Yeah, I thought while we are at it we can make this part a bit better too...

>
>
> >       prev = vma_prev(&vmi);
> >       for_each_vma_range(vmi, vma, end) {
> >               /*
> > @@ -1801,13 +1802,16 @@ SYSCALL_DEFINE4(set_mempolicy_home_node, unsigned long, start, unsigned long, le
> >                       err = -EOPNOTSUPP;
> >                       break;
> >               }
> > +             if (vma_start_write_killable(vma)) {
> > +                     err = -EINTR;
> > +                     break;
> > +             }
> >               new = mpol_dup(old);
> >               if (IS_ERR(new)) {
> >                       err = PTR_ERR(new);
> >                       break;
> >               }
> >
> > -             vma_start_write(vma);
>
> Are we ok with moving this to before mpol_dup()?
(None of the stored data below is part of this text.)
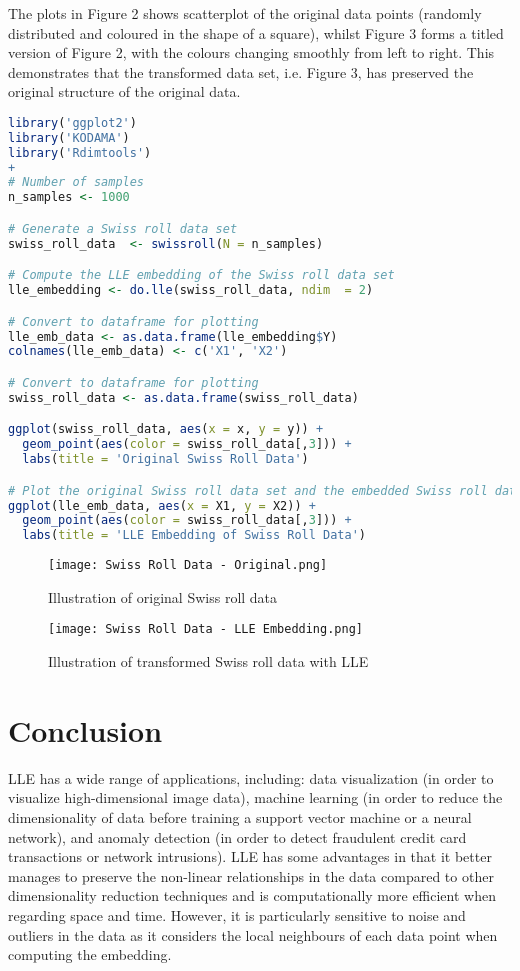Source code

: The plots in Figure 2 shows scatterplot of the original data points (randomly distributed and coloured in the shape of a square), whilst Figure 3 forms a titled version of Figure 2, with the colours changing smoothly from left to right. This demonstrates that the transformed data set, i.e. Figure 3, has preserved the original structure of the original data.
\begin{lstlisting}[language=R]
library('ggplot2')
library('KODAMA')
library('Rdimtools')
+
# Number of samples
n_samples <- 1000

# Generate a Swiss roll data set
swiss_roll_data  <- swissroll(N = n_samples)

# Compute the LLE embedding of the Swiss roll data set
lle_embedding <- do.lle(swiss_roll_data, ndim  = 2)

# Convert to dataframe for plotting
lle_emb_data <- as.data.frame(lle_embedding$Y)
colnames(lle_emb_data) <- c('X1', 'X2')

# Convert to dataframe for plotting
swiss_roll_data <- as.data.frame(swiss_roll_data)

ggplot(swiss_roll_data, aes(x = x, y = y)) +
  geom_point(aes(color = swiss_roll_data[,3])) +
  labs(title = 'Original Swiss Roll Data')

# Plot the original Swiss roll data set and the embedded Swiss roll data set
ggplot(lle_emb_data, aes(x = X1, y = X2)) +
  geom_point(aes(color = swiss_roll_data[,3])) +
  labs(title = 'LLE Embedding of Swiss Roll Data')
\end{lstlisting}
\begin{figure}[h]
    \centering
    \texttt{[image: Swiss Roll Data - Original.png]}
    \caption{Illustration of original Swiss roll data}
    \label{fig:my_label}
\end{figure}

\begin{figure}[h]
    \centering
    \texttt{[image: Swiss Roll Data - LLE Embedding.png]}
    \caption{Illustration of transformed Swiss roll data with LLE}
    \label{fig:my_label}
\end{figure}

\section{Conclusion}
LLE has a wide range of applications, including: data visualization (in order to visualize high-dimensional image data), machine learning (in order to reduce the dimensionality of data before training a support vector machine or a neural network), and anomaly detection (in order to detect fraudulent credit card transactions or network intrusions).
LLE has some advantages in that it better manages to preserve the non-linear relationships in the data compared to other dimensionality reduction techniques and is computationally more efficient when regarding space and time.
However, it is particularly sensitive to noise and outliers in the data as it considers the local neighbours of each data point when computing the embedding.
Does this matter? Confused as
> to why you moved this up?

I thought if locking fails, it would be better to check that earlier
before allocating a new mempolicy. That seems to be safe, but thinking
about this now, if allocation goes into direct reclaim and causes the
lock to be held for longer then that might not be such a hot idea...

>
> >               new->home_node = home_node;
> >               err = mbind_range(&vmi, vma, &prev, start, end, new);
> >               mpol_put(new);
> > diff --git a/mm/mlock.c b/mm/mlock.c
> > index 2f699c3497a5..c562c77c3ee0 100644
> > --- a/mm/mlock.c
> > +++ b/mm/mlock.c
> > @@ -420,7 +420,7 @@ static int mlock_pte_range(pmd_t *pmd, unsigned long addr,
> >   * Called for mlock(), mlock2() and mlockall(), to set @vma VM_LOCKED;
> >   * called for munlock() and munlockall(), to clear VM_LOCKED from @vma.
> >   */
>
> You should update the comment to reflect this possible return value.

Ack.

>
> > -static void mlock_vma_pages_range(struct vm_area_struct *vma,
> > +static int mlock_vma_pages_range(struct vm_area_struct *vma,
> >       unsigned long start, unsigned long end, vm_flags_t newflags)
> >  {
> >       static const struct mm_walk_ops mlock_walk_ops = {
> > @@ -441,7 +441,9 @@ static void mlock_vma_pages_range(struct vm_area_struct *vma,
> >        */
> >       if (newflags & VM_LOCKED)
> >               newflags |= VM_IO;
> > -     vma_start_write(vma);
> > +     if (vma_start_write_killable(vma))
> > +             return -EINTR;
> > +
> >       vm_flags_reset_once(vma, newflags);
> >
> >       lru_add_drain();
> > @@ -452,6 +454,7 @@ static void mlock_vma_pages_range(struct vm_area_struct *vma,
> >               newflags &= ~VM_IO;
> >               vm_flags_reset_once(vma, newflags);
> >       }
> > +     return 0;
> >  }
> >
> >  /*
> > @@ -501,10 +504,12 @@ static int mlock_fixup(struct vma_iterator *vmi, struct vm_area_struct *vma,
> >        */
> >       if ((newflags & VM_LOCKED) && (oldflags & VM_LOCKED)) {
> >               /* No work to do, and mlocking twice would be wrong */
>
> I'd move this comment down to the vm_flags_reset() line as it's not applicable
> if we fail to get the lock.

Ack.

>
>
> > -             vma_start_write(vma);
> > +             ret = vma_start_write_killable(vma);
> > +             if (ret)
> > +                     goto out;
> >               vm_flags_reset(vma, newflags);
> >       } else {
> > -             mlock_vma_pages_range(vma, start, end, newflags);
> > +             ret = mlock_vma_pages_range(vma, start, end, newflags);
> >       }
> >  out:
> >       *prev = vma;
> > @@ -733,9 +738,13 @@ static int apply_mlockall_flags(int flags)
> >
> >               error = mlock_fixup(&vmi, vma, &prev, vma->vm_start, vma->vm_end,
> >                                   newflags);
> > -             /* Ignore errors, but prev needs fixing up. */
> > -             if (error)
> > +             /* Ignore errors except EINTR, but prev needs fixing up. */
>
> Well, except you're not fixing it up on -EINTR? This comment should be redone.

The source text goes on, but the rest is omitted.